Terdapat delapan sektor dalam ekonomi biru, yaitu perikanan berkelanjutan, perlindungan laut, pemulihan keanekaragaman hayati dan ekosistem, penanganan limbah, energi terbarukan laut, penanggulangan bencana dan pengurangan risiko, bioteknologi kelautan, wisata, serta teknologi kelautan.
Ada beragam instrumen yang digunakan untuk mengembangkan ekonomi biru, salah satunya adalah diversifikasi instrumen. Bagi Indonesia, diversifikasi sudah diterapkan melalui kebijakan penerbitan Sovereign Thematic Bond dengan menggunakan skema general financing.

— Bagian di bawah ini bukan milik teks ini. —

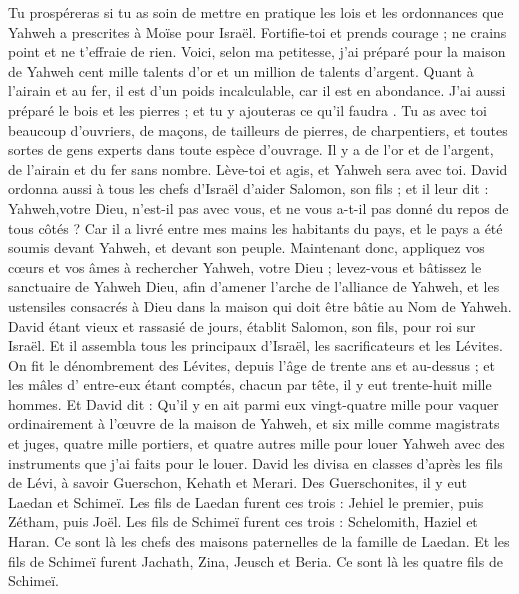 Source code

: \begin{multicols}{2}
Tu prospéreras si tu as soin de mettre en pratique les lois et les ordonnances que Yahweh a prescrites à Moïse pour Israël. Fortifie-toi et prends courage ; ne crains point et ne t'effraie de rien.
Voici, selon ma petitesse, j'ai préparé pour la maison de Yahweh cent mille talents d'or et un million de talents d'argent. Quant à l'airain et au fer, il est d'un poids incalculable, car il est en abondance. J'ai aussi préparé le bois et les pierres ; et tu y ajouteras ce qu'il faudra .
Tu as avec toi beaucoup d'ouvriers, de maçons, de tailleurs de pierres, de charpentiers, et toutes sortes de gens experts dans toute espèce d’ouvrage.
Il y a de l'or et de l'argent, de l'airain et du fer sans nombre. Lève-toi et agis, et Yahweh sera avec toi.
David ordonna aussi à tous les chefs d'Israël d'aider Salomon, son fils ; et il leur dit :
Yahweh,votre Dieu, n'est-il pas avec vous, et ne vous a-t-il pas donné du repos de tous côtés ? Car il a livré entre mes mains les habitants du pays, et le pays a été soumis devant Yahweh, et devant son peuple.
Maintenant donc, appliquez vos cœurs et vos âmes à rechercher Yahweh, votre Dieu ; levez-vous et bâtissez le sanctuaire de Yahweh Dieu, afin d’amener l’arche de l'alliance de Yahweh, et les ustensiles consacrés à Dieu dans la maison qui doit être bâtie au Nom de Yahweh.
\VerseOne{}David étant vieux et rassasié de jours, établit Salomon, son fils, pour roi sur Israël.
Et il assembla tous les principaux d'Israël, les sacrificateurs et les Lévites.
On fit le dénombrement des Lévites, depuis l'âge de trente ans et au-dessus ; et les mâles d' entre-eux étant comptés, chacun par tête, il y eut trente-huit mille hommes.
Et David dit : Qu’il y en ait  parmi eux vingt-quatre mille pour vaquer ordinairement à l'œuvre de la maison de Yahweh, et six mille comme  magistrats et juges,
quatre mille portiers, et quatre autres mille pour louer Yahweh avec des instruments que j'ai faits pour le louer.
David les divisa en classes d'après les fils de Lévi, à savoir Guerschon, Kehath et Merari.
Des Guerschonites, il y eut Laedan et Schimeï.
Les fils de Laedan furent ces trois : Jehiel le premier, puis Zétham, puis Joël.
Les fils de Schimeï furent ces trois : Schelomith, Haziel et Haran. Ce sont là les chefs des maisons paternelles de la famille de Laedan.
Et les fils de Schimeï furent Jachath, Zina, Jeusch et Beria. Ce sont là les quatre fils de Schimeï.

\end{multicols}
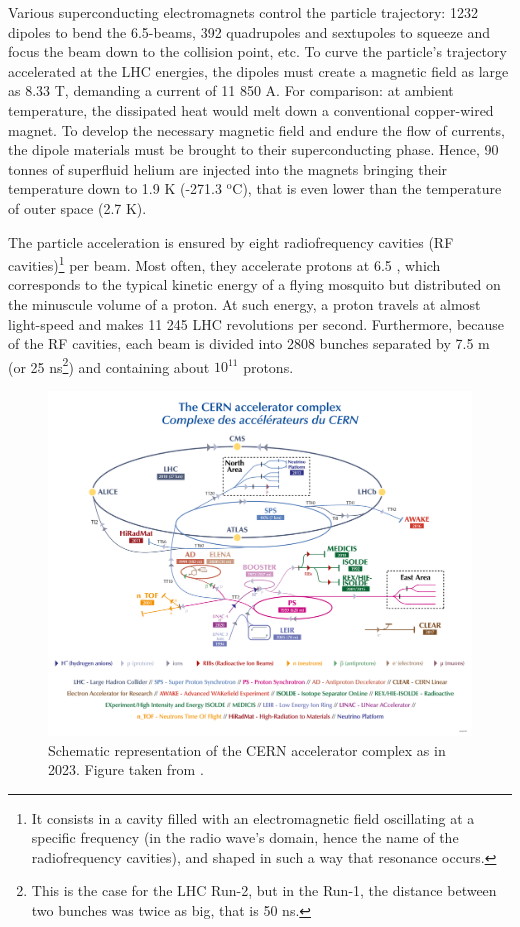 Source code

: Various superconducting electromagnets control the particle trajectory: 1232 dipoles to bend the 6.5-\tev beams, 392 quadrupoles and sextupoles to squeeze and focus the beam down to the collision point, etc. To curve the particle's trajectory accelerated at the LHC energies, the dipoles must create a magnetic field as large as 8.33 T, demanding a current of 11 850 A. For comparison: at ambient temperature, the dissipated heat would melt down a conventional copper-wired magnet. To develop the necessary magnetic field and endure the flow of currents, the dipole materials must be brought to their superconducting phase. Hence, 90 tonnes of superfluid helium are injected into the magnets bringing their temperature down to 1.9 K (-271.3 $^\text{o}$C), that is even lower than the temperature of outer space (2.7 K). 

The particle acceleration is ensured by eight radiofrequency cavities (RF cavities)\footnote{It consists in a cavity filled with an electromagnetic field oscillating at a specific frequency (in the radio wave's domain, hence the name of the radiofrequency cavities), and shaped in such a way that resonance occurs.} per beam. Most often, they accelerate protons at 6.5 \tev, which corresponds to the typical kinetic energy of a flying mosquito but distributed on the minuscule volume of a proton. At such energy, a proton travels at almost light-speed and makes 11 245 LHC revolutions per second. Furthermore, because of the RF cavities, each beam is divided into 2808 bunches separated by 7.5 m (or 25 ns\footnote{This is the case for the LHC Run-2, but in the Run-1, the distance between two bunches was twice as big, that is 50 ns.}) and containing about $10^{11}$ protons. \\

\begin{figure}[t]
	\centering
	\includegraphics[width=1\textwidth]{Figs/Chapter3/CCC-v2022_Large.png}
	\caption{Schematic representation of the CERN accelerator complex as in 2023. Figure taken from \cite{lopienskaewaCERNAcceleratorComplex2022}.}
	\label{fig:AcceleratorComplex}
\end{figure}

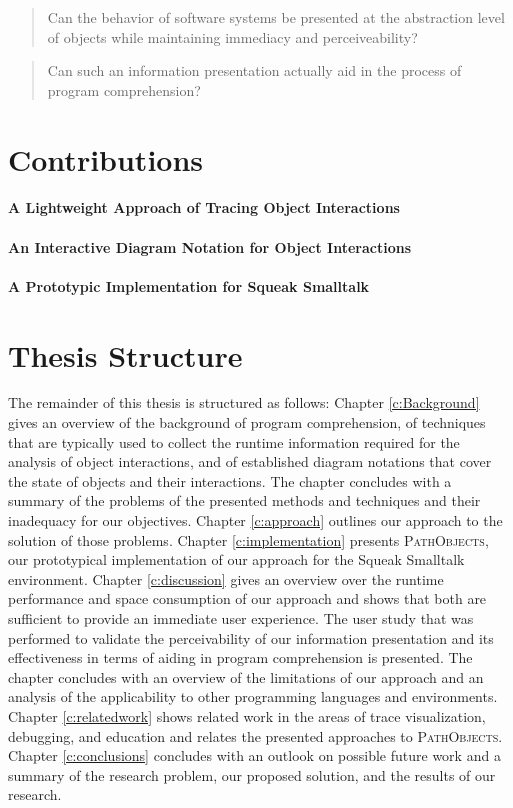 \begin{quote}
Can the behavior of software systems be presented at the abstraction level of objects while maintaining immediacy and perceiveability?
\end{quote}
\begin{quote}
Can such an information presentation actually aid in the process of program comprehension?
\end{quote}


\section{Contributions}
\label{s:contributions}

\paragraph{A Lightweight Approach of Tracing Object Interactions}
\paragraph{An Interactive Diagram Notation for Object Interactions}
\paragraph{A Prototypic Implementation for Squeak Smalltalk}

\section{Thesis Structure}
The remainder of this thesis is structured as follows:
Chapter \ref{c:Background} gives an overview of the background of program comprehension, of techniques that are typically used to collect the runtime information required for the analysis of object interactions, and of established diagram notations that cover the state of objects and their interactions.
The chapter concludes with a summary of the problems of the presented methods and techniques and their inadequacy for our objectives.
Chapter \ref{c:approach} outlines our approach to the solution of those problems.
Chapter \ref{c:implementation} presents \textsc{PathObjects}, our prototypical implementation of our approach for the Squeak Smalltalk environment.
Chapter \ref{c:discussion} gives an overview over the runtime performance and space consumption of our approach and shows that both are sufficient to provide an immediate user experience.
The user study that was performed to validate the perceivability of our information presentation and its effectiveness in terms of aiding in program comprehension is presented.
The chapter concludes with an overview of the limitations of our approach and an analysis of the applicability to other programming languages and environments.
Chapter \ref{c:relatedwork} shows related work in the areas of trace visualization, debugging, and education and relates the presented approaches to \textsc{PathObjects}.
Chapter \ref{c:conclusions} concludes with an outlook on possible future work and a summary of the research problem, our proposed solution, and the results of our research. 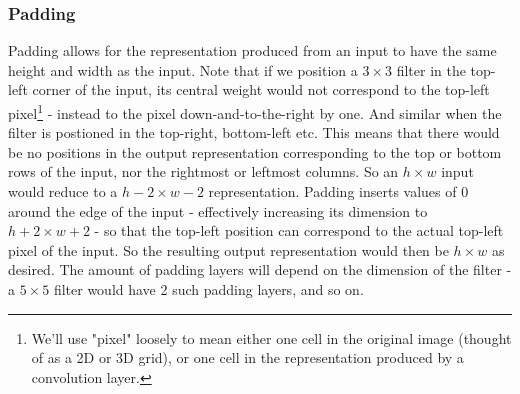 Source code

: \documentclass[11pt]{article} %
\theoremstyle{plain}
\theoremstyle{definition}
\begin{document}
\subsubsection{Padding}
Padding allows for the representation produced from an input to have the same height and width as the input. Note that if we position a \(3 \times 3\) filter in the top-left corner of the input, its central weight would not correspond to the top-left pixel\footnote{We'll use "pixel" loosely to mean either one cell in the original image (thought of as a 2D or 3D grid), or one cell in the representation produced by a convolution layer.} - instead to the pixel down-and-to-the-right by one. And similar when the filter is postioned in the top-right, bottom-left etc. This means that there would be no positions in the output representation corresponding to the top or bottom rows of the input, nor the rightmost or leftmost columns. So an \(h \times w \) input would reduce to a \(h-2 \times w-2 \) representation. Padding inserts values of 0 around the edge of the input - effectively increasing its dimension to \(h+2 \times w+2 \) - so that the top-left position can correspond to the actual top-left pixel of the input. So the resulting output representation would then be \(h \times w \) as desired. The amount of padding layers will depend on the dimension of the filter - a \(5 \times 5\) filter would have 2 such padding layers, and so on.
\end{document}
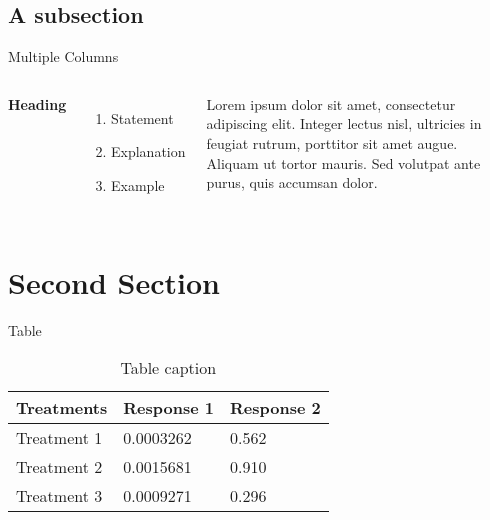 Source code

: \documentclass[12pt]{beamer}
\begin{document}

\subsection{A subsection}
\begin{frame}{Multiple Columns}
    \begin{columns}[c] %

        \textbf{Heading}
        \begin{enumerate}
            \item Statement
            \item Explanation
            \item Example
        \end{enumerate}

        Lorem ipsum dolor sit amet, consectetur adipiscing elit. Integer lectus nisl, ultricies in feugiat rutrum, porttitor sit amet augue. Aliquam ut tortor mauris. Sed volutpat ante purus, quis accumsan dolor.

    \end{columns}
\end{frame}

\section{Second Section}

\begin{frame}{Table}
    \begin{table}
        \begin{tabular}{l l l}
            \toprule
            \textbf{Treatments} & \textbf{Response 1} & \textbf{Response 2} \\
            \midrule
            Treatment 1         & 0.0003262           & 0.562               \\
            Treatment 2         & 0.0015681           & 0.910               \\
            Treatment 3         & 0.0009271           & 0.296               \\
            \bottomrule
        \end{tabular}
        \caption{Table caption}
    \end{table}
\end{frame}
\end{document}
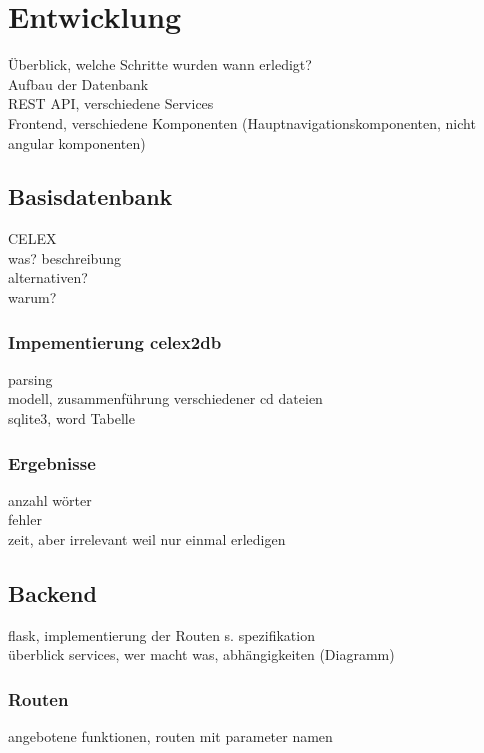 \section{Entwicklung}

Überblick, welche Schritte wurden wann erledigt?\\
Aufbau der Datenbank\\
REST API, verschiedene Services\\
Frontend, verschiedene Komponenten (Hauptnavigationskomponenten, nicht angular komponenten)\\

\subsection{Basisdatenbank}

CELEX\\
was? beschreibung\\
alternativen?\\
warum?

\subsubsection{Impementierung celex2db}

parsing\\
modell, zusammenführung verschiedener cd dateien\\
sqlite3, word Tabelle\\

\subsubsection{Ergebnisse}

anzahl wörter\\
fehler\\
zeit, aber irrelevant weil nur einmal erledigen


\subsection{Backend}

flask, implementierung der Routen s. spezifikation\\
überblick services, wer macht was, abhängigkeiten (Diagramm)\\

\subsubsection{Routen}
angebotene funktionen, routen mit parameter namen

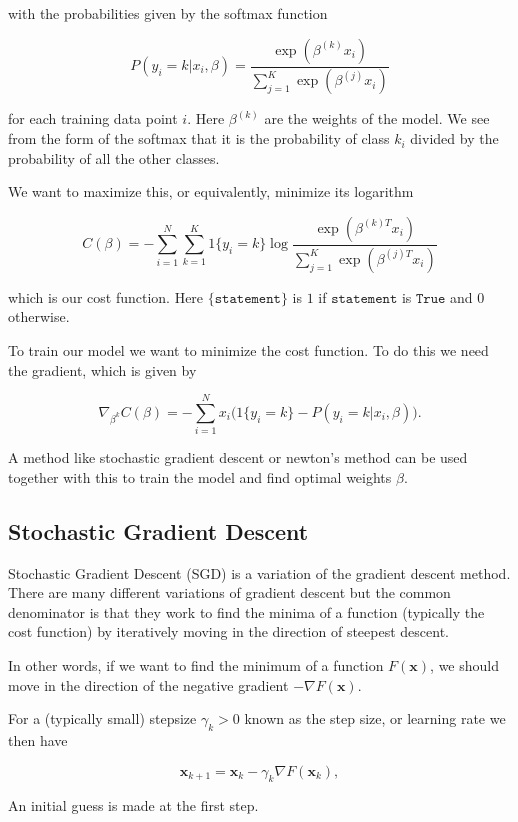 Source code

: \documentclass[11pt]{article}
\begin{document}
with the probabilities given by the softmax function

\[
P(y_i=k|x_i,\beta) = \frac{\exp(\beta^{(k)}x_i)}{\sum_{j=1}^K \exp(\beta^{(j)}x_i)}
\]

for each training data point \(i\). Here \(\beta^{(k)}\) are the weights
of the model. We see from the form of the softmax that it is the
probability of class \(k_i\) divided by the probability of all the other
classes.

We want to maximize this, or equivalently, minimize its logarithm

\[
C(\beta) = -\sum_{i=1}^N\sum_{k=1}^K 1\{y_i=k\}\log\frac{\exp(\beta^{(k)T}x_i)}{\sum_{j=1}^K \exp(\beta^{(j)T}x_i)}
\]

which is our cost function. Here \(\{\texttt{statement}\}\) is \(1\) if
\(\texttt{statement}\) is \(\texttt{True}\) and \(0\) otherwise.

To train our model we want to minimize the cost function. To do this we
need the gradient, which is given by

\[
\nabla_{\beta^k} C(\beta) = -\sum_{i=1}^Nx_i\bigg(1\{y_i=k\}-P(y_i=k|x_i,\beta)\bigg).
\]

A method like stochastic gradient descent or newton's method can be used
together with this to train the model and find optimal weights
\(\beta\).

    \hypertarget{stochastic-gradient-descent}{%
\subsection{Stochastic Gradient
Descent}\label{stochastic-gradient-descent}}

Stochastic Gradient Descent (SGD) is a variation of the gradient descent
method. There are many different variations of gradient descent but the
common denominator is that they work to find the minima of a function
(typically the cost function) by iteratively moving in the direction of
steepest descent.

In other words, if we want to find the minimum of a function
\(F(\mathbf{x})\), we should move in the direction of the negative
gradient \(-\nabla F(\mathbf{x})\).

For a (typically small) stepsize \(\gamma_k > 0\) known as the step
size, or learning rate we then have

\[
\mathbf{x}_{k+1} = \mathbf{x}_k - \gamma_k \nabla F(\mathbf{x}_k),
\]

An initial guess is made at the first step.
\end{document}
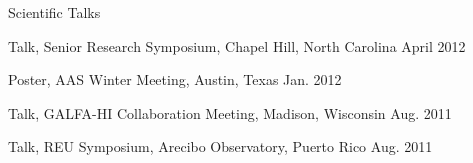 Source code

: \documentclass{resume_clark} %
\begin{document}
\begin{rSection}{Scientific Talks}
\begin{etaremune}[itemsep=-1.8mm]
\item Talk, Senior Research Symposium, Chapel Hill, North Carolina \hfill {April 2012}

\item Poster, AAS Winter Meeting, Austin, Texas \hfill {Jan. 2012}

\item Talk, GALFA-HI Collaboration Meeting, Madison, Wisconsin \hfill {Aug. 2011}

\item Talk, REU Symposium, Arecibo Observatory, Puerto Rico \hfill {Aug. 2011}

\end{etaremune}



\end{rSection}




\end{document}

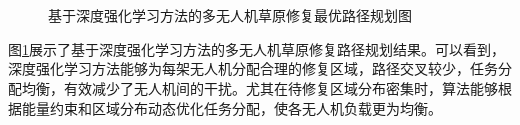 \documentclass[AutoFakeBold]{LZUThesis}
\begin{document}
\begin{figure}[H]
	\centering
	\subfloat[60点500边长4机]{\label{fig:DRL_60_500_4}}
	\subfloat[60点500边长6机]{\label{fig:DRL_60_500_6}} 
	\subfloat[60点500边长8机]{\label{fig:DRL_60_500_8}}\\
	\subfloat[60点600边长4机]{\label{fig:DRL_60_600_4}}
	\subfloat[60点600边长6机]{\label{fig:DRL_60_600_6}}
	\subfloat[60点600边长8机]{\label{fig:DRL_60_600_8}}\\
	\subfloat[60点700边长4机]{\label{fig:DRL_60_700_4}}
	\subfloat[60点700边长6机]{\label{fig:DRL_60_700_6}}
	\subfloat[60点700边长8机]{\label{fig:DRL_60_700_8}}
	\caption{基于深度强化学习方法的多无人机草原修复最优路径规划图}
	\label{fig:RL_combined_uav_routes}
\end{figure}
图\ref{fig:RL_combined_uav_routes}展示了基于深度强化学习方法的多无人机草原修复路径规划结果。可以看到，深度强化学习方法能够为每架无人机分配合理的修复区域，路径交叉较少，任务分配均衡，有效减少了无人机间的干扰。尤其在待修复区域分布密集时，算法能够根据能量约束和区域分布动态优化任务分配，使各无人机负载更为均衡。
\end{document}
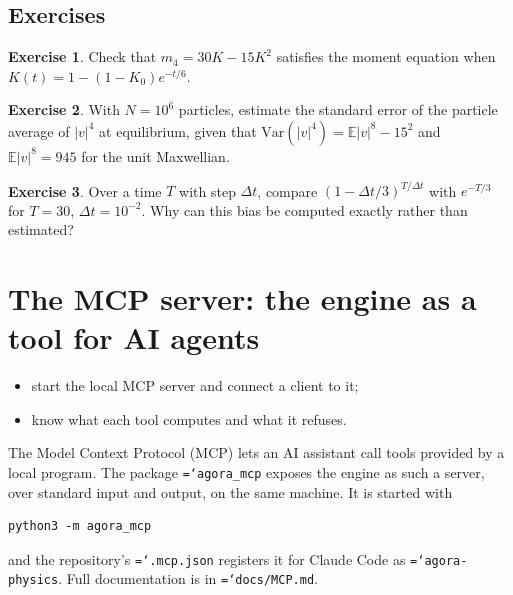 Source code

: \documentclass[11pt,a4paper,openany]{book}
\newcommand{\code}[1]{\texttt{\hyphenchar\font=`\-\relax #1}}
\theoremstyle{definition}
\newtheorem{exercise}{Exercise}[chapter]
\theoremstyle{plain}
\begin{document}
\section*{Exercises}
\begin{exercise}\label{ex:m4}
Check that $m_4=30K-15K^2$ satisfies the moment equation when $K(t)=1-(1-K_0)e^{-t/6}$.
\end{exercise}
\begin{exercise}\label{ex:mcerr}
With $N=10^6$ particles, estimate the standard error of the particle average of $|v|^4$ at
equilibrium, given that $\mathrm{Var}(|v|^4)=\mathbb E|v|^8-15^2$ and $\mathbb E|v|^8=945$ for the
unit Maxwellian.
\end{exercise}
\begin{exercise}\label{ex:bias}
Over a time $T$ with step $\Delta t$, compare $(1-\Delta t/3)^{T/\Delta t}$ with $e^{-T/3}$ for
$T=30$, $\Delta t=10^{-2}$. Why can this bias be computed exactly rather than estimated?
\end{exercise}

\chapter{The MCP server: the engine as a tool for AI agents}
\label{ch:mcp}

\begin{objectives}
\begin{itemize}
  \item start the local MCP server and connect a client to it;
  \item know what each tool computes and what it refuses.
\end{itemize}
\end{objectives}

The Model Context Protocol (MCP) lets an AI assistant call tools provided by a local program. The
package \code{agora\_mcp} exposes the engine as such a server, over standard input and output, on
the same machine. It is started with
\begin{verbatim}
python3 -m agora_mcp
\end{verbatim}
and the repository's \code{.mcp.json} registers it for Claude Code as \code{agora-physics}. Full
documentation is in \code{docs/MCP.md}.
\end{document}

Kebijakan tersebut, menurut Direktur Surat Utang Negara Direktorat Jenderal Pengelolaan, Pembiayaan, dan Risiko Kementerian Keuangan RI Deni Ridwan adalah yang pertama di dunia. Oleh karena itu, Indonesia sudah menjadi pelopor untuk diversifikasi instrumen.
Dia mengatakan, pihaknya saat ini sedang bekerja untuk membangun dokumen BFSD dan sekaligus merancang indeks pembangunan ekonomi biru (blue economy development index). Proses tersebut terus berlangsung dan diharapkan bisa mencapai hasil terbaik.